Getting Started with Analytics

Analytics on the Delinea Platform empowers PAM (Privileged Access Management) owners to prevent, detect, and stop breaches by continually monitoring alerts across the organization to identify early signs of threats. By analyzing platform audit logs, the system provides predefined security monitoring based on events such as secret usages, login activities, session launches, and more.

The analytics engine establishes a behavioral baseline for each user and identifies deviations from regular patterns. This enables detection of suspicious behavior and authentication breaches in near-real-time.

Analytics covers platform events and Secret Server Cloud events (if fully integrated via Platform Upgrade Center). On-premises installations are not supported.

Step 1: Configure Alert Settings and Add Trusted IPs

Before the analytics engine can effectively identify anomalous behavior, you should configure your organization's trusted IP addresses. This prevents false positives from legitimate corporate network activity.

  1. Navigate to the Settings page.

  2. Under Identify protection, select Alert settings.

  3. Select the Threat tab.

  4. Click Edit to customize the alert parameters

  5. Add your organization's trusted IP addresses or CIDR ranges to the whitelist.

  6. Include all corporate office ranges, VPN exit points, and known remote work locations.

  7. Save changes to ensure alerts like User performed an activity from an abnormal location do not trigger for legitimate access.

Rationale

The analytics engine uses IP addresses to determine anomalous locations. By adding trusted IPs, you reduce noise from legitimate corporate activity while maintaining detection capability for actual threats.

Step 2: Define Crown Jewel Secrets

Crown Jewel secrets are your organization's most critical credentials that require enhanced monitoring. Access to these secrets will automatically generate alerts regardless of baseline behavior.

  1. Select Settings from the left navigation..

  2. Under Identify protection, select Alert settings.

  3. Select the Threat tab.

  4. Click Edit to customize the alert parameters

  5. Identify secrets containing your most sensitive credentials (domain admin, production database, cloud provider root accounts, etc.).

  6. Obtain the Secret IDs from Secret Server (visible in the secret's URL or details page).

  7. Add the Secret IDs to the Crown Jewel secrets configuration.

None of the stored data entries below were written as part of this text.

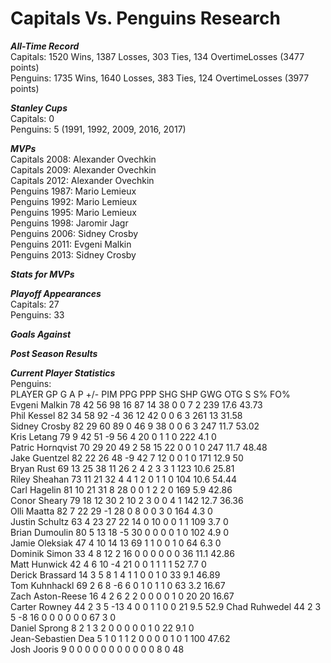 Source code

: # Capitals Vs. Penguins Research

***All-Time Record***<br />
Capitals: 1520 Wins, 1387 Losses, 303 Ties, 134 OvertimeLosses (3477 points)<br />
Penguins: 1735 Wins, 1640 Losses, 383 Ties, 124 OvertimeLosses (3977 points)<br />

***Stanley Cups***<br />
Capitals: 0<br />
Penguins: 5 (1991, 1992, 2009, 2016, 2017)<br />

***MVPs***<br />
Capitals 2008: Alexander Ovechkin<br />
Capitals 2009: Alexander Ovechkin<br />
Capitals 2012: Alexander Ovechkin<br />
Penguins 1987: Mario Lemieux <br />
Penguins 1992: Mario Lemieux<br />
Penguins 1995: Mario Lemieux<br />
Penguins 1998: Jaromir Jagr<br />
Penguins 2006: Sidney Crosby<br />
Penguins 2011: Evgeni Malkin<br />
Penguins 2013: Sidney Crosby<br />

***Stats for MVPs***<br />


***Playoff Appearances***<br />
Capitals: 27<br />
Penguins: 33<br />

***Goals Against***<br />


***Post Season Results***<br />


***Current Player Statistics***<br />
         Penguins:     <br />
 PLAYER             GP G A P +/- PIM PPG PPP SHG SHP GWG OTG S S% FO%<br />
 Evgeni Malkin      78	42	56	98	16	87	14	38	0	0	7	2	239	17.6	43.73<br />
 Phil Kessel	      82	34	58	92	-4	36	12	42	0	0	6	3	261	13	31.58<br />
 Sidney Crosby	    82	29	60	89	0	46	9	38	0	0	6	3	247	11.7	53.02<br />
 Kris Letang	      79	9	42	51	-9	56	4	20	0	1	1	0	222	4.1	0<br />
 Patric Hornqvist	  70	29	20	49	2	58	15	22	0	0	1	0	247	11.7	48.48<br />
 Jake Guentzel    	82	22	26	48	-9	42	7	12	0	0	1	0	171	12.9	50<br />
 Bryan Rust	        69	13	25	38	11	26	2	4	2	3	3	1	123	10.6	25.81<br />
 Riley Sheahan	    73	11	21	32	4	4	1	2	0	1	1	0	104	10.6	54.44<br />
 Carl Hagelin	      81	10	21	31	8	28	0	0	1	2	2	0	169	5.9	42.86<br />
 Conor Sheary	      79	18	12	30	2	10	2	3	0	0	4	1	142	12.7	36.36<br />
 Olli Maatta	      82	7	22	29	-1	28	0	8	0	0	3	0	164	4.3	0<br />
 Justin Schultz	    63	4	23	27	22	14	0	10	0	0	1	1	109	3.7	0<br />
 Brian Dumoulin	    80	5	13	18	-5	30	0	0	0	0	1	0	102	4.9	0<br />
 Jamie Oleksiak	    47	4	10	14	13	69	1	1	0	0	1	0	64	6.3	0<br />
 Dominik Simon	    33	4	8	12	2	16	0	0	0	0	0	0	36	11.1	42.86<br />
 Matt Hunwick	      42	4	6	10	-4	21	0	0	1	1	1	1	52	7.7	0<br />
 Derick Brassard	  14	3	5	8	1	4	1	1	0	0	1	0	33	9.1	46.89<br />
 Tom Kuhnhackl	    69	2	6	8	-6	6	0	1	0	1	1	0	63	3.2	16.67<br />
 Zach Aston-Reese	  16	4	2	6	2	2	0	0	0	0	1	0	20	20	16.67<br />
 Carter Rowney	    44	2	3	5	-13	4	0	0	1	1	0	0	21	9.5	52.9
 Chad Ruhwedel 44	2	3	5	-8	16	0	0	0	0	0	0	67	3	0<br />
 Daniel Sprong	8	2	1	3	2	0	0	0	0	0	1	0	22	9.1	0<br />
 Jean-Sebastien Dea	5	1	0	1	1	2	0	0	0	0	1	0	1	100	47.62<br />
 Josh Jooris	9	0	0	0	0	0	0	0	0	0	0	0	8	0	48<br />
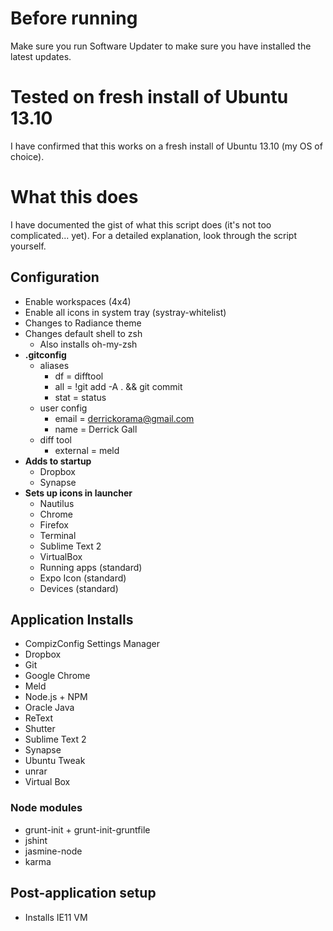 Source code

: # Before running

Make sure you run Software Updater to make sure you have installed the latest updates.

# Tested on fresh install of Ubuntu 13.10

I have confirmed that this works on a fresh install of Ubuntu 13.10 (my OS of choice).

# What this does

I have documented the gist of what this script does (it's not too complicated... yet). For a detailed explanation, look through the script yourself.

## Configuration

* Enable workspaces (4x4)
* Enable all icons in system tray (systray-whitelist)
* Changes to Radiance theme
* Changes default shell to zsh
    * Also installs oh-my-zsh
* **.gitconfig**
    * aliases
        * df = difftool
        * all = !git add -A . && git commit
        * stat = status
    * user config
        * email = derrickorama@gmail.com
        * name = Derrick Gall
    * diff tool
        * external = meld
* **Adds to startup**
    * Dropbox
    * Synapse
* **Sets up icons in launcher**
    * Nautilus
    * Chrome
    * Firefox
    * Terminal
    * Sublime Text 2
    * VirtualBox
    * Running apps (standard)
    * Expo Icon (standard)
    * Devices (standard)

## Application Installs

* CompizConfig Settings Manager
* Dropbox
* Git
* Google Chrome
* Meld
* Node.js + NPM
* Oracle Java
* ReText
* Shutter
* Sublime Text 2
* Synapse
* Ubuntu Tweak
* unrar
* Virtual Box

### Node modules

* grunt-init + grunt-init-gruntfile
* jshint
* jasmine-node
* karma

## Post-application setup

* Installs IE11 VM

  8. Save the configuration.

Alert Behavior

The rule Access to crown jewel secrets triggers every time any user accesses a secret designated as a crown jewel, enabling immediate visibility into high-value credential usage.

Step 3: Review Generated Alerts

After initial configuration, allow the analytics engine time to establish baselines (minimum 10-14 days for most behavioral alerts). Then review the generated alerts to understand what the system tracks.

Select Threat Center from the left navigation to view the Alerts page.

You will encounter the following Alert types.

Category Alert Examples
Behavioral Alerts

Login on weekend, Abnormal location, Irregular session, Suspicious user agent, Inactive user performed action

Activity Spikes Abnormal spike in secrets view, session launches, file transfers, platform/SSC admin actions
Authentication Rapid brute force, Stealthy brute force, MFA bombing, Atypical travel, Login to disabled account
Secret Access Crown jewel access, User-rare secret access, Rare secret access in tenant, Suspicious platform action

Action Items

Review each alert type and resolve alerts as appropriate. Unresolved alerts contribute to user risk scores. Click the Alert Name to view details and investigation context.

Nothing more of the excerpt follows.